**EXERCISE INPUT**:
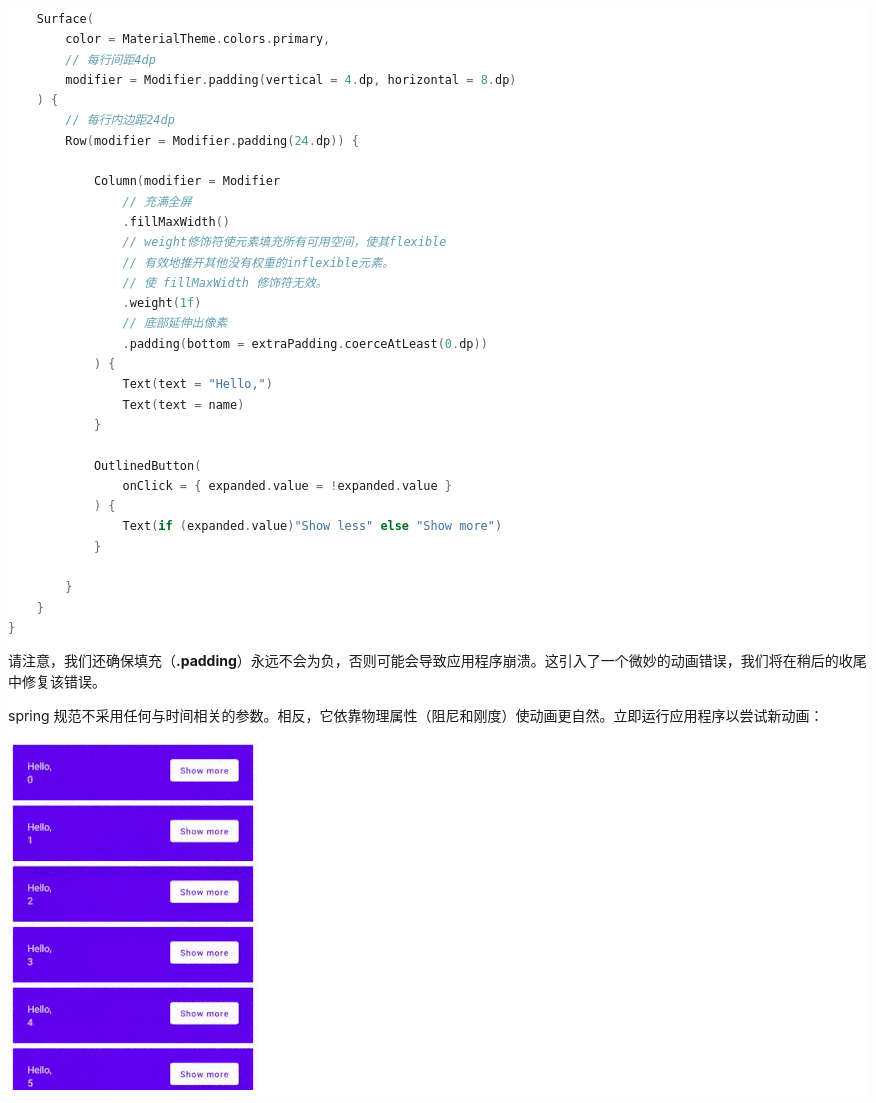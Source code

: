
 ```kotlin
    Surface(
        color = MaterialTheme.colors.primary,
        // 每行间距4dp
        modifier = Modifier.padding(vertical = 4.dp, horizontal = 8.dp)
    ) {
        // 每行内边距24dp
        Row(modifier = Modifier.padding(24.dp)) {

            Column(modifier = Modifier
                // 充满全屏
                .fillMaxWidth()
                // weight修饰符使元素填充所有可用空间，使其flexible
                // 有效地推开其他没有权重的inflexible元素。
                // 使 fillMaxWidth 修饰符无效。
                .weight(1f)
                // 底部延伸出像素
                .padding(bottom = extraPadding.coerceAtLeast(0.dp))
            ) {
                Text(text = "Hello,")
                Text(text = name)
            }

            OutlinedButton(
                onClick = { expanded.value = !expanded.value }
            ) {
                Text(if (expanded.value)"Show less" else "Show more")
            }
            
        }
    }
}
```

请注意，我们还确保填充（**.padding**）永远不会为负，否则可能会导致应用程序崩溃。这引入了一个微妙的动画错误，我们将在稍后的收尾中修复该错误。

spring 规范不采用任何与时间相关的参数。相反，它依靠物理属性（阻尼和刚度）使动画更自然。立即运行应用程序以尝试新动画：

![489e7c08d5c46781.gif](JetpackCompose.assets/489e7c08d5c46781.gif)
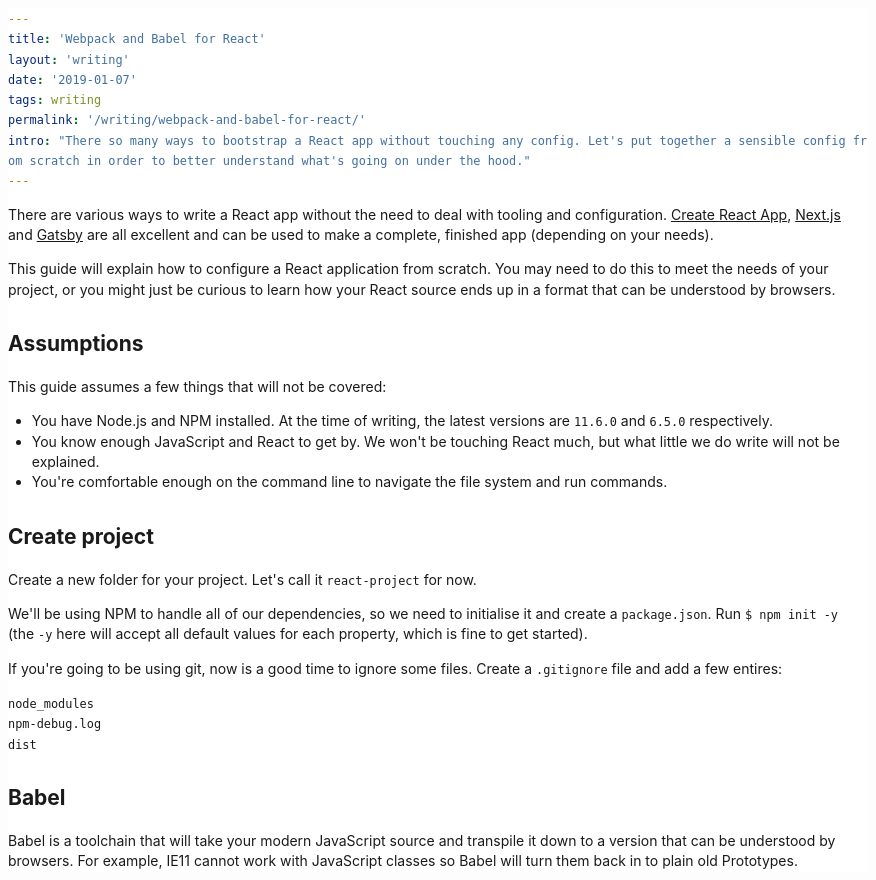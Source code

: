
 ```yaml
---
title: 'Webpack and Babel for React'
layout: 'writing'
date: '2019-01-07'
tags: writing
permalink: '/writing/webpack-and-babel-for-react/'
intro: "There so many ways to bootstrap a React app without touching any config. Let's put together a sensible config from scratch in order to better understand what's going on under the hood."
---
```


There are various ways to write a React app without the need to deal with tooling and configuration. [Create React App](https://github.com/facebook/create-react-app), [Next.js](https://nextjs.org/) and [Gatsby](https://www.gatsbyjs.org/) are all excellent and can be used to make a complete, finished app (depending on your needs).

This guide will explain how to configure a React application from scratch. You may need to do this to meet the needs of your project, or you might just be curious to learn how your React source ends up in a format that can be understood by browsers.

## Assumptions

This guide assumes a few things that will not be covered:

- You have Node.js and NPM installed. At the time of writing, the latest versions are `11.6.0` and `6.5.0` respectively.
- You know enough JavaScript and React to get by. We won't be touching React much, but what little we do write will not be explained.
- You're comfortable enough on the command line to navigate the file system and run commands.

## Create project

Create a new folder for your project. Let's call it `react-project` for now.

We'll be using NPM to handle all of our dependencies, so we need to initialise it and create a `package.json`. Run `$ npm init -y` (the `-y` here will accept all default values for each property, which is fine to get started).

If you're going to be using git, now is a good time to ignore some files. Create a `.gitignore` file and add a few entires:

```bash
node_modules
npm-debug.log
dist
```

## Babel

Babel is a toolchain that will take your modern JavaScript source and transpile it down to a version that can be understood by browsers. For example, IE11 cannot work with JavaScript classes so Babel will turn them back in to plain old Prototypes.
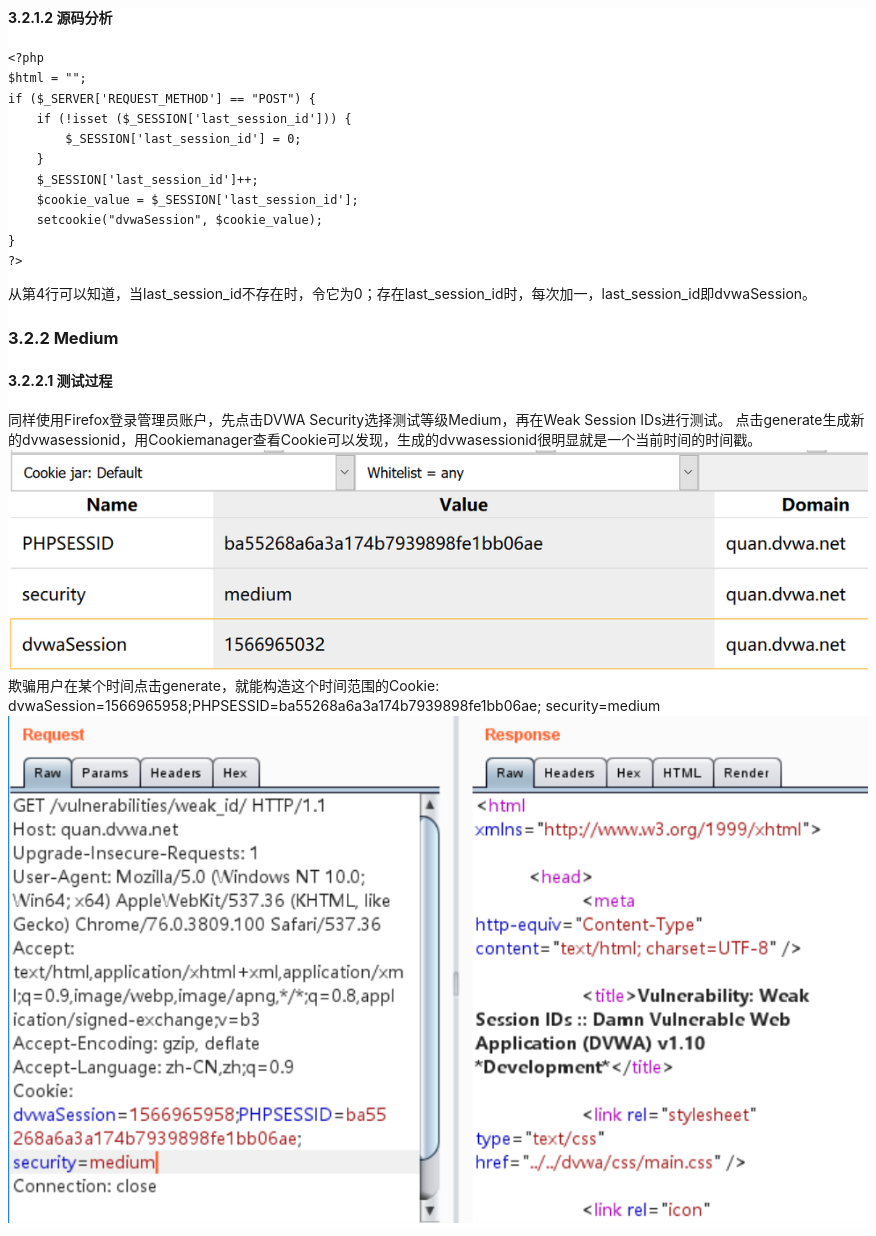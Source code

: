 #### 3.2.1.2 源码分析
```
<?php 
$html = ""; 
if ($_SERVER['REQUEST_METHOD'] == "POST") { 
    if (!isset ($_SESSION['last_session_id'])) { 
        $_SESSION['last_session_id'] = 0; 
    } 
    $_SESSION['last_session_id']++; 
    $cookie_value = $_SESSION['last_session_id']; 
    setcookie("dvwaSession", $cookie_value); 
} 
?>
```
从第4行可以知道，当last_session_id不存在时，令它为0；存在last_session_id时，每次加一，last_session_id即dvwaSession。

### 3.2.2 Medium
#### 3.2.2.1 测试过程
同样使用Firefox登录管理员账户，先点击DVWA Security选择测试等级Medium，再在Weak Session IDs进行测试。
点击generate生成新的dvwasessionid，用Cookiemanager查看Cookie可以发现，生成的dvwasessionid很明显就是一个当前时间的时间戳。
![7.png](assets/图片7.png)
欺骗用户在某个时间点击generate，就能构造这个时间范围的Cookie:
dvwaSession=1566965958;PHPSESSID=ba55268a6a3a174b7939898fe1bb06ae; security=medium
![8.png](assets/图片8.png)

**EXERCISE**: The entries should be printed again exactly as written, leaving all pictures out.

**TASK ANSWER**:
Source code

:
 ```kotlin
    Surface(
        color = MaterialTheme.colors.primary,
        // 每行间距4dp
        modifier = Modifier.padding(vertical = 4.dp, horizontal = 8.dp)
    ) {
        // 每行内边距24dp
        Row(modifier = Modifier.padding(24.dp)) {

            Column(modifier = Modifier
                // 充满全屏
                .fillMaxWidth()
                // weight修饰符使元素填充所有可用空间，使其flexible
                // 有效地推开其他没有权重的inflexible元素。
                // 使 fillMaxWidth 修饰符无效。
                .weight(1f)
                // 底部延伸出像素
                .padding(bottom = extraPadding.coerceAtLeast(0.dp))
            ) {
                Text(text = "Hello,")
                Text(text = name)
            }

            OutlinedButton(
                onClick = { expanded.value = !expanded.value }
            ) {
                Text(if (expanded.value)"Show less" else "Show more")
            }
            
        }
    }
}
```

请注意，我们还确保填充（**.padding**）永远不会为负，否则可能会导致应用程序崩溃。这引入了一个微妙的动画错误，我们将在稍后的收尾中修复该错误。

spring 规范不采用任何与时间相关的参数。相反，它依靠物理属性（阻尼和刚度）使动画更自然。立即运行应用程序以尝试新动画：

![489e7c08d5c46781.gif](JetpackCompose.assets/489e7c08d5c46781.gif)
Source code

:
 ```yaml
---
title: 'Webpack and Babel for React'
layout: 'writing'
date: '2019-01-07'
tags: writing
permalink: '/writing/webpack-and-babel-for-react/'
intro: "There so many ways to bootstrap a React app without touching any config. Let's put together a sensible config from scratch in order to better understand what's going on under the hood."
---
```


There are various ways to write a React app without the need to deal with tooling and configuration. [Create React App](https://github.com/facebook/create-react-app), [Next.js](https://nextjs.org/) and [Gatsby](https://www.gatsbyjs.org/) are all excellent and can be used to make a complete, finished app (depending on your needs).

This guide will explain how to configure a React application from scratch. You may need to do this to meet the needs of your project, or you might just be curious to learn how your React source ends up in a format that can be understood by browsers.

## Assumptions

This guide assumes a few things that will not be covered:

- You have Node.js and NPM installed. At the time of writing, the latest versions are `11.6.0` and `6.5.0` respectively.
- You know enough JavaScript and React to get by. We won't be touching React much, but what little we do write will not be explained.
- You're comfortable enough on the command line to navigate the file system and run commands.

## Create project

Create a new folder for your project. Let's call it `react-project` for now.

We'll be using NPM to handle all of our dependencies, so we need to initialise it and create a `package.json`. Run `$ npm init -y` (the `-y` here will accept all default values for each property, which is fine to get started).

If you're going to be using git, now is a good time to ignore some files. Create a `.gitignore` file and add a few entires:

```bash
node_modules
npm-debug.log
dist
```

## Babel

Babel is a toolchain that will take your modern JavaScript source and transpile it down to a version that can be understood by browsers. For example, IE11 cannot work with JavaScript classes so Babel will turn them back in to plain old Prototypes.
Source code

: #### 3.2.1.2 源码分析
```
<?php 
$html = ""; 
if ($_SERVER['REQUEST_METHOD'] == "POST") { 
    if (!isset ($_SESSION['last_session_id'])) { 
        $_SESSION['last_session_id'] = 0; 
    } 
    $_SESSION['last_session_id']++; 
    $cookie_value = $_SESSION['last_session_id']; 
    setcookie("dvwaSession", $cookie_value); 
} 
?>
```
从第4行可以知道，当last_session_id不存在时，令它为0；存在last_session_id时，每次加一，last_session_id即dvwaSession。

### 3.2.2 Medium
#### 3.2.2.1 测试过程
同样使用Firefox登录管理员账户，先点击DVWA Security选择测试等级Medium，再在Weak Session IDs进行测试。
点击generate生成新的dvwasessionid，用Cookiemanager查看Cookie可以发现，生成的dvwasessionid很明显就是一个当前时间的时间戳。
![7.png](assets/图片7.png)
欺骗用户在某个时间点击generate，就能构造这个时间范围的Cookie:
dvwaSession=1566965958;PHPSESSID=ba55268a6a3a174b7939898fe1bb06ae; security=medium
![8.png](assets/图片8.png)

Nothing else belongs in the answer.